After careful observation and much thought, I have determined that there are exactly three types of people (of course, I could be lying . . . I might not have thought about this at all, I might just be making this up off the top of my head because Rob, the Tiny Dictator, commanded me to write something . . . or even worse, there might actually be five or six types of people, and I might be withholding them from you because I want to dramatically reveal them at a later date).
Actually, I will come clean. I have given this a little bit of thought. Fifteen or twenty minutes. It's not the Theory of Relativity, but it is something, and it was inspired by Hurricane Sandy. In honor of the Storm Gods, and the people that lost their lives, houses, power, cars, trees, and perishable goods to these Angry Storm Gods, I will call the Three Types of People That You Meet During Hurricane Sandy: Helpers, Complainers, and Looters.
Helpers are also known as Genuinely Good People. These are people that actually think about others without prompting. My wife falls into this category. Immediately after the hurricane, she was cleaning out closets in order to find sheets and blankets to donate, and she bought a bunch of spring water at Wal-Mart and then gave it away . . . despite the fact that we had a boil water advisory in our town. Despite the fact that the apocalypse was near. These are the kind of people who are always cooking things for sick and bereaved people. My wife is constantly baking shit, and it's never for me and the boys. It's always for the secretaries at her school -- who were so helpful with all the laminating she had to do!-- or for the custodians -- who helped her out with her gardening club! And now the landscaping in the front of the school looks beautiful!
It's hard to live with a Genuine Helper. You often feel like a selfish putz. Also, it's hard to be around freshly baked goods that aren't specifically designated for your consumption.
All those linemen from across our great nation that rushed to New Jersey and New York to help rebuild the power grid after the storm are Helpers. All the folks that invited us over for dinner, alcohol, heat and light when our power was out also fit into this category.
My advice about these people? If you've got a problem, don't ask a Helper what to do. They never give you the answer you want.
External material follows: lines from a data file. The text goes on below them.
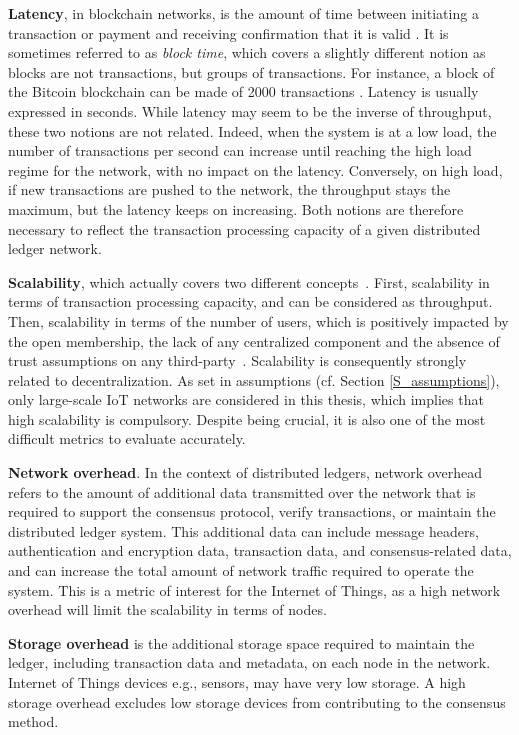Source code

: \textbf{Latency}, in blockchain networks, is the amount of time between initiating a transaction or payment and receiving confirmation that it is valid \cite{Kokoris-Kogias2022}. It is sometimes referred to as \emph{block time}, which covers a slightly different notion as blocks are not transactions, but groups of transactions. For instance, a block of the Bitcoin blockchain can be made of 2000 transactions \cite{nasdaq2023}. Latency is usually expressed in seconds.
While latency may seem to be the inverse of throughput, these two notions are not related. Indeed, when the system is at a low load, the number of transactions per second can increase until reaching the high load regime for the network, with no impact on the latency. Conversely, on high load, if new transactions are pushed to the network, the throughput stays the maximum, but the latency keeps on increasing. Both notions are therefore necessary to reflect the transaction processing capacity of a given distributed ledger network. 

\textbf{Scalability}, which actually covers two different concepts~\cite{Steen2020}. First, scalability in terms of transaction processing capacity, and can be considered as throughput. Then, scalability in terms of the number of users, which is positively impacted by the open membership, the lack of any centralized component and the absence of trust assumptions on any third-party~\cite{Steen2020}. Scalability is consequently strongly related to decentralization. As set in assumptions (cf. Section \ref{S_assumptions}), only large-scale IoT networks are considered in this thesis, which implies that high scalability is compulsory. Despite being crucial, it is also one of the most difficult metrics to evaluate accurately.

\textbf{Network overhead}.
In the context of distributed ledgers, network overhead refers to the amount of additional data transmitted over the network that is required to support the consensus protocol, verify transactions, or maintain the distributed ledger system. This additional data can include message headers, authentication and encryption data, transaction data, and consensus-related data, and can increase the total amount of network traffic required to operate the system. This is a metric of interest for the Internet of Things, as a high network overhead will limit the scalability in terms of nodes.

\textbf{Storage overhead} is the additional storage space required to maintain the ledger, including transaction data and metadata, on each node in the network. Internet of Things devices e.g., sensors, may have very low storage. A high storage overhead excludes low storage devices from contributing to the consensus method.
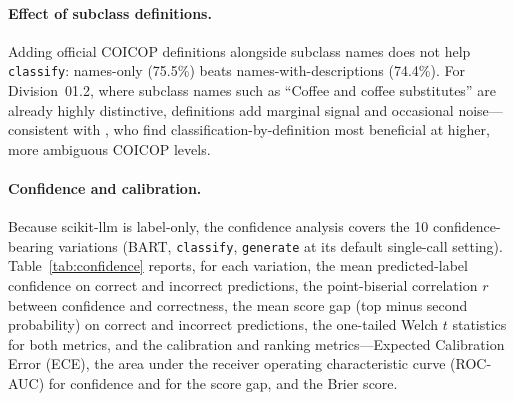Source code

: \documentclass[11pt,a4paper]{article}
\begin{document}
\paragraph{Effect of subclass definitions.}
Adding official COICOP definitions alongside subclass names does not help
\texttt{classify}: names-only (75.5\%) beats names-with-descriptions (74.4\%).
For Division~01.2, where subclass names such as ``Coffee and coffee
substitutes'' are already highly distinctive, definitions add marginal signal
and occasional noise---consistent with \citet{nunes2025rac}, who find
classification-by-definition most beneficial at higher, more ambiguous COICOP
levels.

\paragraph{Confidence and calibration.}
Because scikit-llm is label-only, the confidence analysis covers the 10
confidence-bearing variations (BART, \texttt{classify}, \texttt{generate} at
its default single-call setting).
Table~\ref{tab:confidence} reports, for each variation, the mean predicted-label
confidence on correct and incorrect predictions, the point-biserial
correlation $r$ between confidence and correctness, the mean score gap (top
minus second probability) on correct and incorrect predictions, the one-tailed
Welch $t$ statistics for both metrics, and the calibration and ranking
metrics---Expected Calibration Error (ECE), the area under the receiver
operating characteristic curve (ROC-AUC) for confidence and for the score gap,
and the Brier score.
\end{document}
For example: My friend needs a ride to the airport, but my son peed in his bed last night, and I didn't get a good night's sleep because I had to clean him up and change the sheets. I don't really feel like driving him all the way to Newark. What should I do?
If you ask a Helper this question, she won't even give you a straight answer. She'll just look at you for a long time, and then say something like: "What if you really needed a ride to the airport?" Helpers are brutal.
Then there are the Complainers. Often the Complainers are trying to be Good People, but they need a lot of prompting. I fit into this category. In the end, I usually do the right thing, but it takes some time. Helpers do the right thing when no one is looking. Complainers take a nap when no one is looking, and then when they hear a Helper coming, they get up and start doing the dishes.
We heard some serious complaining during this hurricane. People were vocally pissed about the dark and the cold and their lack of access to the internet and cable. They would usually append a quick, "but I'm thankful I still have my house and everyone is safe" to the end of their whining, but then they would get right back to it. I am proud to say that for once in my life I was on the less whingey side of this continuum. I credit this to no particular heroic characteristic of mine, but simply to the fact that the hurricane didn't inconvenience me all that much. I love the cold; I normally go to bed insanely early; I don't watch much TV; and I can do my two favorite hobbies in the dark: drink beer and play the guitar. My hurricane schedule wasn't all that different than my regular schedule.
For all their shortcomings, Complainers are often funny. Think Woody Allen. He might not help you survive the hurricane, but he'd still be a blast to hang with.
The last category is people who are downright evil and don't give a shit. They are the Looters. Helpers never want to descend to this, but Complainers often think about it. They wonder: what if I stopped giving a fuck and just started looting? It might be a lot of fun. I might be missing out. Usually, there is a Helper around to derail this train of thought, but every once in a while . . .
I'm going to wrap this up now. While every else in town is back to work, my school is still powerless. So I'm going to use this time wisely and learn how to use my three new iPads. By the way -- totally unrelated -- but does anyone know how to crack an iPad passcode?